Stored entries:

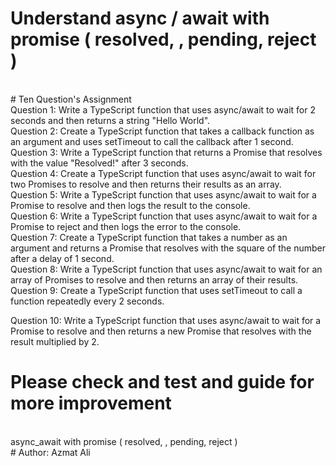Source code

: # Understand async / await with promise ( resolved, , pending, reject )
<br>
# Ten Question's Assignment
<br>
Question 1: Write a TypeScript function that uses async/await to wait for 2 seconds and then returns a string "Hello World".
<br>
Question 2: Create a TypeScript function that takes a callback function as an argument and uses setTimeout to call the callback after 1 second.
<br>
Question 3: Write a TypeScript function that returns a Promise that resolves with the value "Resolved!" after 3 seconds.
<br>
Question 4: Create a TypeScript function that uses async/await to wait for two Promises to resolve and then returns their results as an array.
<br>
Question 5: Write a TypeScript function that uses async/await to wait for a Promise to resolve and then logs the result to the console.
<br>
Question 6: Write a TypeScript function that uses async/await to wait for a Promise to reject and then logs the error to the console.
<br>
Question 7: Create a TypeScript function that takes a number as an argument and returns a Promise that resolves with the square of the number after a delay of 1 second.
<br>
Question 8: Write a TypeScript function that uses async/await to wait for an array of Promises to resolve and then returns an array of their results.
<br>
Question 9: Create a TypeScript function that uses setTimeout to call a function repeatedly every 2 seconds.

Question 10: Write a TypeScript function that uses async/await to wait for a Promise to resolve and then returns a new Promise that resolves with the result multiplied by 2.
<br>
# Please check and test and guide for more improvement
<br>
async_await with promise ( resolved, , pending, reject )
<br>
# Author: Azmat Ali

- **Task details**: In the records above, find the lines containing "seconds" and copy them.

- **Output for this exercise**:
Question 1: Write a TypeScript function that uses async/await to wait for 2 seconds and then returns a string "Hello World".
Question 3: Write a TypeScript function that returns a Promise that resolves with the value "Resolved!" after 3 seconds.
Question 9: Create a TypeScript function that uses setTimeout to call a function repeatedly every 2 seconds.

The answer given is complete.